UE College of Arts and Sciences
Note:
1. The topics to be reviewed are expected to have been covered in Junior
   and Senior High School. The focus should then be on deepening and using
   these to be able to critically examine information from various sources.
2. Exert efforts to use technology that are available to students.
• Statistics is the branch of science that deals with the collection,
  presentation, organization, analysis and interpretation of data.
• The population is the collection of all elements under consideration in a
  statistical inquiry.
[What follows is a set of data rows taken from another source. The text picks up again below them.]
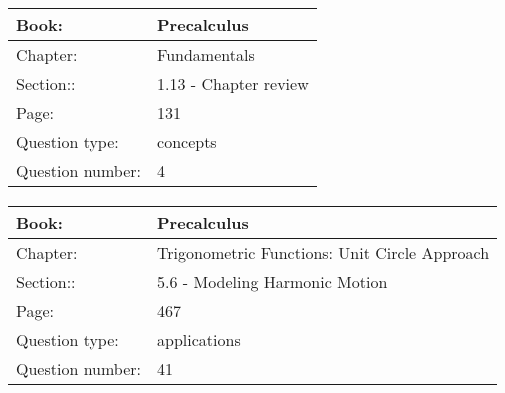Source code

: \documentclass{article}
\begin{document}
            \paragraph{}
            \begin{tabularx}{1\textwidth}{
                    p{}
                    p{}
                }
                \toprule
                Book: & Precalculus
                \\
                \midrule
                Chapter: & Fundamentals
                \\
                \midrule
                Section:: & 1.13 - Chapter review
                \\
                \midrule
                Page: & 131
                \\
                \midrule
                Question type: & concepts
                \\
                \midrule
                Question number: & 4
                \\
                \bottomrule
            \end{tabularx}
            
            \paragraph{}
            \begin{tabularx}{1\textwidth}{
                    p{}
                    p{}
                }
                \toprule
                Book: & Precalculus
                \\
                \midrule
                Chapter: & Trigonometric Functions: Unit Circle Approach
                \\
                \midrule
                Section:: & 5.6 - Modeling Harmonic Motion
                \\
                \midrule
                Page: & 467
                \\
                \midrule
                Question type: & applications
                \\
                \midrule
                Question number: & 41
                \\
                \bottomrule
            \end{tabularx}
            
        
\end{document}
The sample is a subset of the population.
• The variable is a characteristics or attributes of the elements in a
 collection that can assume different values for the different elements.
1. Descriptive statistics includes all the techniques used in organizing,
   summarizing and presenting the data on hand.
2. Inferential statistics includes all the techniques used in analysing the
   sample data that will lead to generalizations about a population from
   which the sample came from.
Example:
Classify whether the statement belongs to the area of Descriptive Statistics and Inferential Statistics.
                   1. Ninety two percent of the class has age between 16-18 years.
                   2 . Ninety five percent of the class may pass Basic Statistics.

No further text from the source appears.